# NEW TO BOARD(GAY GYM BUDDY WANTED)



## Guest (May 4, 2004)

Hi, my name is NEIL, 49 yrs young and I come from the CLAUGHTON area of the WIRRAL,CHESHIRE,UK.

Have brown hair,blue eyes, 34w,42c,12 stone, medium build, and 5.8 tall.

I am looking for freinds/companions MAYBE MORE for the right guy,in particualr also looking for GYM BUDDY/PARTNER to help and MOTIVATE me back into the gym after a recent back operation.

Many thnx for takling the time to read this profile, and if your in the same situation,IE also looking for GYM BUDDY, then why not contact me via this site,even if we just met for a pint or two,then take it from there.

Best Wishes.

Neil

x


----------



## IanUK1466867920 (Feb 16, 2004)

Welcome to the board mate, you might want to try online dating though :wink:


----------



## Guest (May 4, 2004)

welcome to the board neil,sorry mate carnt help u on that.

i aggree with ian

online datine would be better


----------



## Guest (May 9, 2004)

welcome, i dont know if there are any gym buddys in your area.

but good luck with the training when you find one


----------



## Dan* (May 6, 2004)

www.adultfriendfinder.com

________

Whole Life Insurance Forums


----------



## Guest (May 22, 2004)




----------



## AncientOldBloke (Dec 11, 2014)

@Gary29

Help this dude out.


----------



## Matt6210 (Feb 15, 2018)

AncientOldBloke said:


> @Gary29
> 
> Help this dude out.


 How the f**k you come accross this thread lol?


----------



## Sasnak (Oct 11, 2016)

I cannot believe @wylde99didn't have anything to do with this bump.

Op - you are now too old for me, sorry


----------



## Gary29 (Aug 21, 2011)

Too straight for me sorry, I'm out


----------



## AncientOldBloke (Dec 11, 2014)

Matt6210 said:


> How the f**k you come accross this thread lol?

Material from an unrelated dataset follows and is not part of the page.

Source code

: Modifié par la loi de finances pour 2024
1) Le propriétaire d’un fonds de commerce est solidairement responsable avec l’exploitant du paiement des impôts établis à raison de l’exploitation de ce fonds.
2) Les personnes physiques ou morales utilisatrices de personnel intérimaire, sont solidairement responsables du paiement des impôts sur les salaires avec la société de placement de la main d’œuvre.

 I looked on the 2nd to last (or is it 2nd to first?) page.

Page 528.

2004 post.


----------



## Huntingground (Jan 10, 2010)

Haahaa, I used to drink in a boozer called The Claughton (in Ckaughton Village) in Birkenhead. Obviously would swerve this fella :thumb


----------



## Endomorph84 (Jan 21, 2016)

Haha, no way. I live not far from there.


----------